人事コンサルタントとしてフリーランスに転向する際、案件の探し方はエージェント選びで大きく変わります。本記事では人事制度設計・タレントマネジメント・PMI人事統合といった人事固有の案件動向と単価レンジを整理し、事業会社人事責任者経験者がどう評価されるか、社労士資格との違いも踏まえて特化型エージェントの選び方を解説します。
人事コンサルタント フリーランス エージェント比較【2026年版・特化エージェント比較】
人事コンサルタントのフリーランス市場の広がり
人的資本経営の情報開示義務化とM&A件数の増加を背景に、事業会社が期間限定で外部の人事コンサルタントを活用する動きが広がっています。
人的資本経営の潮流と人事コンサル需要の高まり
人的資本の情報開示は2023年3月期以降の有価証券報告書から義務化され、対応の担い手として外部人事コンサルタントの需要が高まっています。
2023年3月31日以降に終了する事業年度に係る有価証券報告書から、金融商品取引法上の有価証券報告書提出企業のうち大手企業約4,000社を対象に、人材育成・エンゲージメント・ダイバーシティなど7分野19項目の情報開示が求められるようになりました(JMAM「人的資本開示とは」)。開示自体は数値の集計・記載作業ですが、その裏付けとなる人事制度の設計や指標の定義づけには専門知識が必要で、社内に専任者を置きにくい企業ほど、期間限定で外部の人事コンサルタントを活用する動きが広がっています。
M&A後のPMI人事統合案件の増加
M&A後のPMI(統合プロセス)は人事領域が焦点になりやすく、案件化が進んでいます。

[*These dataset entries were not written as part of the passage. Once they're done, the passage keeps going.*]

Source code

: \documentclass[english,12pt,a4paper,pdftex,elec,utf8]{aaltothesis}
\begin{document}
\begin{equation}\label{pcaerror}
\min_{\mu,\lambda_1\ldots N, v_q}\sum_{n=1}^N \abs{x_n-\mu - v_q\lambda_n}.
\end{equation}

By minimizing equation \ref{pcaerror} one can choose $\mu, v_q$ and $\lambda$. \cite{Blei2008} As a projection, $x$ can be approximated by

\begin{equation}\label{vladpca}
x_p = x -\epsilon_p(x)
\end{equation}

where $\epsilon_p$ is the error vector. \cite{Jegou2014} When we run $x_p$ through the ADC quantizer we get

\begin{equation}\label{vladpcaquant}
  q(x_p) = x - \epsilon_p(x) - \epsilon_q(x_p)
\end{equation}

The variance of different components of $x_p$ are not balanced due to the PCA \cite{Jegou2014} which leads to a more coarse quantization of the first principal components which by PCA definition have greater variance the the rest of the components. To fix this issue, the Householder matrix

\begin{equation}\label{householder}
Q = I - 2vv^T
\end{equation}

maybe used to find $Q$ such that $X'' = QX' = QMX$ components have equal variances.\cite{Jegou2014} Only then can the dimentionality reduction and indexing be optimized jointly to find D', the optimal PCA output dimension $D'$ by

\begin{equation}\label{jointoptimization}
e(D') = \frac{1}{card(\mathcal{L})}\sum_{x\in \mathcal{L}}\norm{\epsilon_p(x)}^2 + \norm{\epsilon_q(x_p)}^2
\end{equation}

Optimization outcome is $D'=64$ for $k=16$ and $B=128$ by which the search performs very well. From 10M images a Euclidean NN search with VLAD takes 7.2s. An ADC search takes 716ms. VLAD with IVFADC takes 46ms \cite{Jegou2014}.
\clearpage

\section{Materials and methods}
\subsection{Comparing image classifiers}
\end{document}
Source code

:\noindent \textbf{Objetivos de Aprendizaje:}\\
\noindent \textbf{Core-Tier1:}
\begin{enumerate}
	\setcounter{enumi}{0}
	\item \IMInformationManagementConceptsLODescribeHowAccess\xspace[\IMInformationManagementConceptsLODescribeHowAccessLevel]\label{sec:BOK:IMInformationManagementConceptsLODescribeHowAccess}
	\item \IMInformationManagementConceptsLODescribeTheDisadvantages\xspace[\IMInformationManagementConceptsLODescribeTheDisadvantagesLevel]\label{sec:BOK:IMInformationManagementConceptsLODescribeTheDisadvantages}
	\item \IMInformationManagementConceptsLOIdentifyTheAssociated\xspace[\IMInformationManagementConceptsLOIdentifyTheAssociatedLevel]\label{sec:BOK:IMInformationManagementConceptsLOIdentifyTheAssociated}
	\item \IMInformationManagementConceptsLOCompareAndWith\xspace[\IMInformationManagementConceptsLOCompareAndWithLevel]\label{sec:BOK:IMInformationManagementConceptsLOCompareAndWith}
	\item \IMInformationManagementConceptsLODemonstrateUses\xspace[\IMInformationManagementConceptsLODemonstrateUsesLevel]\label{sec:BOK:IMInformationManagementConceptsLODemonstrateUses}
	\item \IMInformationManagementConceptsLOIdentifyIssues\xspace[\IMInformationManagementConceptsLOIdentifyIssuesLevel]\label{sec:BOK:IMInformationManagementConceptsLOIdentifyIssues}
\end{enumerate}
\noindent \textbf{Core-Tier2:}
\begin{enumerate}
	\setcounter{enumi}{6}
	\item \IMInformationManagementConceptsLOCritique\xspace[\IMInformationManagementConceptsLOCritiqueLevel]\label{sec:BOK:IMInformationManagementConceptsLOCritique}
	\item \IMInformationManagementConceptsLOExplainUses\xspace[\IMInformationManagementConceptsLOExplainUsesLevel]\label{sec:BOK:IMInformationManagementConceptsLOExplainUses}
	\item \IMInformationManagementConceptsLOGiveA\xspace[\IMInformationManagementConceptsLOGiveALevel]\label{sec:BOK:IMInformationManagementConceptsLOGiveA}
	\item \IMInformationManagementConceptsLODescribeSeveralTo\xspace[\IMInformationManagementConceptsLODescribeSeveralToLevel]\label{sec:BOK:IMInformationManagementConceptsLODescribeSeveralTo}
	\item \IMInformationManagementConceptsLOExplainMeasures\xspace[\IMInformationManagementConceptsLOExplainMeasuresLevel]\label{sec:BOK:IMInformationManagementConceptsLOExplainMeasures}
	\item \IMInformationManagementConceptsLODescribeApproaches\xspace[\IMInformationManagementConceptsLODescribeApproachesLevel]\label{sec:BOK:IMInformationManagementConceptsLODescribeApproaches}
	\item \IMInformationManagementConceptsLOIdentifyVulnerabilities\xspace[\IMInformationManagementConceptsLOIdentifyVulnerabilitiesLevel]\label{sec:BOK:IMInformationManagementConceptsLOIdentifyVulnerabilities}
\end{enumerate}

レコフデータの集計では、2025年の国内企業のM&A件数は5,115件(前年比8.8%増)で2年連続で過去最多を更新しました(出典:レコフデータ「2025年のM&A回顧」)。M&A後の統合プロセス(PMI)の成功率は一般に20〜40%程度にとどまるとされ、失敗要因として組織文化の衝突・人材流出・想定シナジーの未実現が挙げられており(出典:フロンティア・マネジメント「なぜM&Aの多くが失敗するのか」)、いずれも評価制度・給与体系・就業ルールの統合という人事固有の実務に起因します。M&A件数の増加に伴い、統合期間だけ稼働する人事PMI案件は今後も一定量発生すると見込まれます。
人事コンサルフリーランス案件の種類と単価相場
人事コンサルフリーランス案件の月額単価は100万円台が中心で、案件の性質によって幅があります。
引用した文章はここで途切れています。